Pension system risks underestimated - DNB
NETHERLANDS - The current Dutch pension system carries more risks than expected because the existing management instruments are less effective than envisaged, De Nederlandsche Bank is understood to have acknowledged.
Consultancy firm Hewitt Associates claims the pensions regulator has said pension funds must either increase their risks hedging or move their pension promises in the direction of defined contribution schemes.
Officials at Hewitt who attended an industry briefing by regulators DNB and AFM said DNB does not seem to believe increasing financial buffers is a realistic solution any longer.
"A change of our pension system is inevitable, as risk reduction does not meld with steady benefits and contributions," commented Arnold Jager, consultant at Hewitt.
But in his opinion, increased hedging will raise costs and will have a negative affect on the build-up of pensions and future benefits.
"If defined contribution schemes are introduced for younger workers who have a longer savings horizon, it seems unfair as younger employees also contribute to defined benefit arrangements for their older colleagues," he said.
"We therefore believe that a system change should be aimed at a combination of both DNB alternatives."
The consultant has dismissed a third solution proposed by DNB, which suggests pension funds' decision-making should follow the financial situation.
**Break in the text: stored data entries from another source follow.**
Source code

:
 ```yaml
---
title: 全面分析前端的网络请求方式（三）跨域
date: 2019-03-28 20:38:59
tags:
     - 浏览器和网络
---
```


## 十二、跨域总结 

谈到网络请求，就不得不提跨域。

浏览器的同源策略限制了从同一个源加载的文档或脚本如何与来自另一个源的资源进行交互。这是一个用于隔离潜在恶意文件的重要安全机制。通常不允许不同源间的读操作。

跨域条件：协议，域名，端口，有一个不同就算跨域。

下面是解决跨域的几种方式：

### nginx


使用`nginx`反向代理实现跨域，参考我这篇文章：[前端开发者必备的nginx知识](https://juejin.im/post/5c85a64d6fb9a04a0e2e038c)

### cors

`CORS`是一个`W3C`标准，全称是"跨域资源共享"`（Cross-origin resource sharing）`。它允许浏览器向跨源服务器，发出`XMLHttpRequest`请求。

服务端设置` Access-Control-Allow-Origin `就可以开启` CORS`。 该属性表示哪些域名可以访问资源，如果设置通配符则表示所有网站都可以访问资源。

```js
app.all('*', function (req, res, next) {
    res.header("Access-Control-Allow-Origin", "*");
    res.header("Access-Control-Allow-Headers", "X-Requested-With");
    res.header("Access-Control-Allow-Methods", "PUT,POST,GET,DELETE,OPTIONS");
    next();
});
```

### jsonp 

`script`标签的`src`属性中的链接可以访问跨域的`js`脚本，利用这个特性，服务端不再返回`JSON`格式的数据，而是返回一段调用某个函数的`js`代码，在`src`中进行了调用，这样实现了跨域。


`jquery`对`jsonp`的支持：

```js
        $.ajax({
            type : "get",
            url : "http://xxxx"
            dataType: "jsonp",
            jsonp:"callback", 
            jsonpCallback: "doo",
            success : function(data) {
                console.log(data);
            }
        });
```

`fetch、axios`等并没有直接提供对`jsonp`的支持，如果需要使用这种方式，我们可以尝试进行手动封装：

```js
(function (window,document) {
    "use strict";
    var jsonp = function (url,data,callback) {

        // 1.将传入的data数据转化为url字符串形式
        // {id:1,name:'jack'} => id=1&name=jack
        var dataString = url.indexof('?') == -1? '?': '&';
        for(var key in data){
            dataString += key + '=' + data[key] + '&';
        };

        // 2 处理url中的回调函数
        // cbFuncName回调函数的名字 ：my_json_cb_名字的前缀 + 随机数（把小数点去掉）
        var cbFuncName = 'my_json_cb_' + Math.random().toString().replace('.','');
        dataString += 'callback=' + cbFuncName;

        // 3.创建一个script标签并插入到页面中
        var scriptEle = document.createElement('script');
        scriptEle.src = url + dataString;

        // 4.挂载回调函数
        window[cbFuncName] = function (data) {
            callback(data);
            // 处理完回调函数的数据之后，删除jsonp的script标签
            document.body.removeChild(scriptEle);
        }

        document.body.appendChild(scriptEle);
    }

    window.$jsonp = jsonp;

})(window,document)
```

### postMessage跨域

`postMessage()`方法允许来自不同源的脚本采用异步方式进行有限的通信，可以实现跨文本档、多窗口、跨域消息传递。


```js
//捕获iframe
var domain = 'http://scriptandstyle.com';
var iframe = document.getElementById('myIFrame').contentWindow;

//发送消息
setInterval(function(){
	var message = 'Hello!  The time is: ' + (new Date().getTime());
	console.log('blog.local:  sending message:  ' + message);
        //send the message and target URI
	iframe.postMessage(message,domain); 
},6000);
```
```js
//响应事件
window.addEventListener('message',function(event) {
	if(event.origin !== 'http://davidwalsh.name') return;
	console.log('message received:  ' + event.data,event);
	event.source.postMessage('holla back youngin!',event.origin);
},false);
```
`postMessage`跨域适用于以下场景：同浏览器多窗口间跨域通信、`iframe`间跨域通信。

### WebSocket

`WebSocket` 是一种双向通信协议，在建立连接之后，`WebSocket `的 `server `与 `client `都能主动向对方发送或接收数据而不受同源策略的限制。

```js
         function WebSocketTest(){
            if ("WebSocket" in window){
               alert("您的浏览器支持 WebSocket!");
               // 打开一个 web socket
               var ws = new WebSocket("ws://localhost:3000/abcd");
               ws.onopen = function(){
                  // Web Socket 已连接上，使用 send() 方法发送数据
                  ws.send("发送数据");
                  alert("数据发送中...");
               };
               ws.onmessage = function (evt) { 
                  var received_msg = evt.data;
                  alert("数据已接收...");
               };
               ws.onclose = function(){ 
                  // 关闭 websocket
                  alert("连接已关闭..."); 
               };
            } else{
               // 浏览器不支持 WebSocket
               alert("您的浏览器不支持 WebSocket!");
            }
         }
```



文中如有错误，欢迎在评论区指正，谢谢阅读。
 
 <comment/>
"This pro-cyclical approach won't work well as pension funds are supposed to respond during lean times," he argued.
"We think it is much more effective if pension funds take solid measures during an economic boom."
DNB figures have shown that of 400 pension funds which have no risk hedge, 85% have a cover shortfall, according to Hewitt.
"On average, the schemes' funding ratio is some percentage points lower than that of our average pension scheme, which has a cover ratio of approximately 90%," it added.
According to the consultancy firm, DNB has noted there has been a long-term decrease of schemes' cover ratios.
"During the last 20 years, the funding has dropped from 170% to 90% on average," it said - a phenomenon apparently attributed to a structural decrease of interest rates as well as lower performance of equities.
"While DNB allows schemes to apply equity returns of 7.5% in their calculations, the actual performance appeared to be just over 6%," Jager stated.
DNB officials were unavailable for comment at the time of publication.